Art. 3º As instituições públicas federais de ensino superior
deverão reservar o percentual mínimo de 5% (cinco por cento) de suas vagas,
por curso e por turno, nos processos seletivos regulares, para candidatos que
atendam aos critérios estabelecidos nesta Lei.
Parágrafo único.

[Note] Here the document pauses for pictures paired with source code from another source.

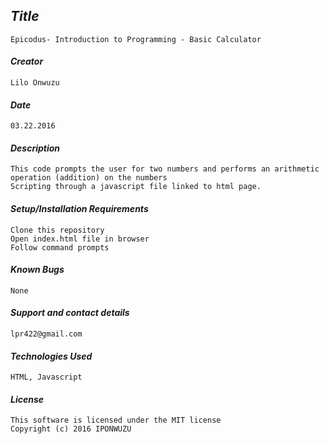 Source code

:
## _Title_
	Epicodus- Introduction to Programming - Basic Calculator
	
#### _Creator_
	Lilo Onwuzu 
	
#### _Date_
	03.22.2016

#### _Description_
	This code prompts the user for two numbers and performs an arithmetic operation (addition) on the numbers 
	Scripting through a javascript file linked to html page.

#### _Setup/Installation Requirements_
	Clone this repository
	Open index.html file in browser
	Follow command prompts

#### _Known Bugs_
 	None

#### _Support and contact details_
	lpr422@gmail.com
	
#### _Technologies Used_
	HTML, Javascript

#### _License_
	This software is licensed under the MIT license
	Copyright (c) 2016 IPONWUZU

As vagas reservadas e não preenchidas serão
revertidas para a ampla concorrência após o término do processo seletivo.
Art. 4º A candidata que concorrer às vagas reservadas deverá
apresentar, conforme regulamentação do edital:
I – laudo médico atualizado, com indicação do CID e descrição
da condição da pessoa com deficiência ou com TEA;
II – documentação que comprove o vínculo legal (certidão de
nascimento, termo de guarda, tutela, etc.);
III – comprovantes de que exerce a função de cuidadora
primária, conforme as regras do edital.
Art. 5º Os editais de abertura dos certames deverão prever
procedimento de verificação complementar da condição de cuidador primário
atípico, mediante análise documental e, se necessário, convocação para
entrevista, a ser conduzido por comissões específicas, assegurados o
contraditório e a ampla defesa.
§ 1º As comissões de verificação terão como objetivo
assegurar a lisura e a correta aplicação desta Lei, em procedimentos análogos
e equivalentes aos estabelecidos pela Lei nº 15.142/2025.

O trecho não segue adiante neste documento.